To that extent, the submissions of counsel for the petitioner are found to be, without substance. 12. At this stage, Shri C.B. Gupta has submitted that since an appeal is a continuation of the suit, the pleas that have been raised in the ground of appeal are liable to be examined. He contends that the plaintiff had no share in the joint property as he had been adopted in another family and that a valid and registered adoption deed in this regard, exits. Although, the submission of counsel for the petitioner appears at the first flush to be extremely attractive, he however admits that there is no such pleading in the plaint. The ground that is being urged before this Court, though taken in the memo of first appeal, is not a plea raised in the suit, itself.
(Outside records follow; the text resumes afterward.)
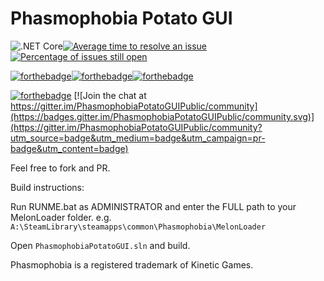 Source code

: # Phasmophobia Potato GUI

![.NET Core](https://github.com/ThePotato97/PhasmophobiaPotatoGUIPublic/workflows/.NET%20Core/badge.svg)[![Average time to resolve an issue](http://isitmaintained.com/badge/resolution/ThePotato97/PhasmophobiaPotatoGUIPublic.svg)](http://isitmaintained.com/project/ThePotato97/PhasmophobiaPotatoGUIPublic "Average time to resolve an issue")[![Percentage of issues still open](http://isitmaintained.com/badge/open/ThePotato97/PhasmophobiaPotatoGUIPublic.svg)](http://isitmaintained.com/project/ThePotato97/PhasmophobiaPotatoGUIPublic "Percentage of issues still open")

[![forthebadge](https://forthebadge.com/images/badges/made-with-crayons.svg)](https://forthebadge.com)[![forthebadge](https://forthebadge.com/images/badges/it-works-why.svg)](https://forthebadge.com)[![forthebadge](https://forthebadge.com/images/badges/ctrl-c-ctrl-v.svg)](https://forthebadge.com)

[![forthebadge](https://forthebadge.com/images/badges/works-on-my-machine.svg)](https://forthebadge.com) [![Join the chat at https://gitter.im/PhasmophobiaPotatoGUIPublic/community](https://badges.gitter.im/PhasmophobiaPotatoGUIPublic/community.svg)](https://gitter.im/PhasmophobiaPotatoGUIPublic/community?utm_source=badge&utm_medium=badge&utm_campaign=pr-badge&utm_content=badge)

Feel free to fork and PR.


Build instructions:

Run RUNME.bat as ADMINISTRATOR and enter the FULL path to your MelonLoader folder. e.g. <br />
``A:\SteamLibrary\steamapps\common\Phasmophobia\MelonLoader``

Open ``PhasmophobiaPotatoGUI.sln`` and build.



Phasmophobia is a registered trademark of Kinetic Games.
Admittedly, no written statement or any evidence was adduced by the petitioner. 13. It is settled law that nothing beyond the pleadings of the parties is to be considered in the first or second appeal. Merely because an appeal is continuation of the suit, which is not in dispute, it does not render an appeal a de-novo trial, as is sought to be made out by the petitioner. 14. Admittedly, no written statement was filed. Therefore, the defence which is being raised an appeal was not raised before the trial Court and this plea is not admitted in the plaint. The appellate court cannot go beyond the pleadings or the evidence in the suit. The petitioner having permitted the order of the trial Court to proceed exparte against him, to attain finality is now bound by the same and he can neither raise any fresh pleadings, nor can he adduce any evidence. 15. Under the circumstances, any order of remand would be a sheer exercise in futility. The findings returned by the trial Court that the parties have half share each, in the suit property for all practical purposes cannot be assailed, in the absence of any pleadings or evidence to the contrary. 16. In view of the foregoing, this Court does not find any merit in the writ petition. It is accordingly, dismissed.